Syn Lecha Wałęsy: ojciec czuje się zaszczuty
- Mój ojciec czuje się zaszczuty - powiedział Jarosław Wałęsa, europarlamentarzysta, syn oskarżonego o współpracę ze Służbą Bezpieczeństwa PRL Lecha Wałęsy. Przekonuje, że jego ojciec nigdy nie był "Bolkiem".
Polityk był gościem RMF FM. Wyjawił, że nie rozmawiał jeszcze z ojcem na temat ostatnio ujawnionych dokumentów, bo Lech Wałęsa przebywa obecnie poza krajem.
- Ten temat wraca co jakiś czas. Mój ojciec czuje się tak zaszczuty z tego powodu, że nawet w domu rodzinnym, nawet rozmawiając ze mną, próbuje się tłumaczyć jakby to robił z obcym człowiekiem. Ja za każdym razem, jak on to próbuje robić, tłumaczę mu, że on nie musi tego robić, że w domu rodzinnym nie musi się tłumaczyć ze swoich decyzji tamtych dni. I żeby, najważniejsze, odpoczywał, żeby w domu ładował akumulatory, żeby w domu czuł opokę, opiekę właśnie swojej rodziny. On o tym chce rozmawiać, ja mu tłumaczę, że nie musi mi się za nic tłumaczyć - powiedział Wałęsa w rozmowie z Krzysztofem Ziemcem.
Jak zatem wyglądały lata 70" według rodziny Wałęsów. - Już 20 lat temu mój ojciec mówił o roku "70, o grudniu, kiedy bezpieka przyjechała do niego do domu - pamiętajmy, to był młody człowiek, 27 letni. Zostawia swoją żonę, miesięcznego synka, ściąga obrączkę, zegarek i mówi do niej: słuchaj, jak nie wrócę, to sprzedasz to i będziesz miała na chleb. I tak rzeczywiście było. Jeszcze kilka dni wcześniej był świadkiem tego, jak pacyfikowani byli robotnicy w Gdańsku, jak do nich strzelano, zabijano. Więc on miał świadomość tego, że może do domu nie wrócić. Mój ojciec to przyznał już 20 lat temu, że w tamtym czasie, żeby dostać się na zewnątrz, żeby wrócić do swojej rodziny, podpisał jakieś dokumenty - relacjonował eurodeputowany.

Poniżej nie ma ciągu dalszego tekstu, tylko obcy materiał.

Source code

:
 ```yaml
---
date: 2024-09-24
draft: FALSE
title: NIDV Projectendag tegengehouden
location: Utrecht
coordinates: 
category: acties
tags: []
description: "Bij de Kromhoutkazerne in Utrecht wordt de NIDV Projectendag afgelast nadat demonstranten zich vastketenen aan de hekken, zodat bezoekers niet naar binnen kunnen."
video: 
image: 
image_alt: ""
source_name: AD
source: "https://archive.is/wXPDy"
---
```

Zdaniem syna przywódcy Solidarności dokumenty zostały podrobione. - W tej chwili przypisuje się mojemu ojcu coś więcej, tak że on zrobił gorsze rzeczy, niż tylko podpisał jeden świstek papiery, żeby wyjść na wolność w grudniu roku "70. W tej chwili przypisuje mu się to, że brał pieniądze, że donosił na swoich kolegów i tutaj trzeba powiedzieć kategorycznie: nie. Dokumenty, które zostały znalezione w szafie Kiszczaka nie mają żadnej wiarygodności. Dlaczego? Dlatego, że to są dokumenty człowieka, który zawodowo, profesjonalnie podrabiał dokumenty mojego ojca. I to jest udokumentowane. Wszyscy wiemy o tym, że całe departamenty w ministerstwie generała Kiszczaka zajmowały się tylko i wyłącznie tym, żeby dyskredytować mojego ojca.
Przypomnijmy: w domu generała Czesława Kiszczaka znaleziono akta TW Bolek, zawierające m.in. podpisane przez Lecha Wałęsę zobowiązanie do współpracy z SB. Były lider Solidarności twierdzi, że dokumenty zostały spreparowane.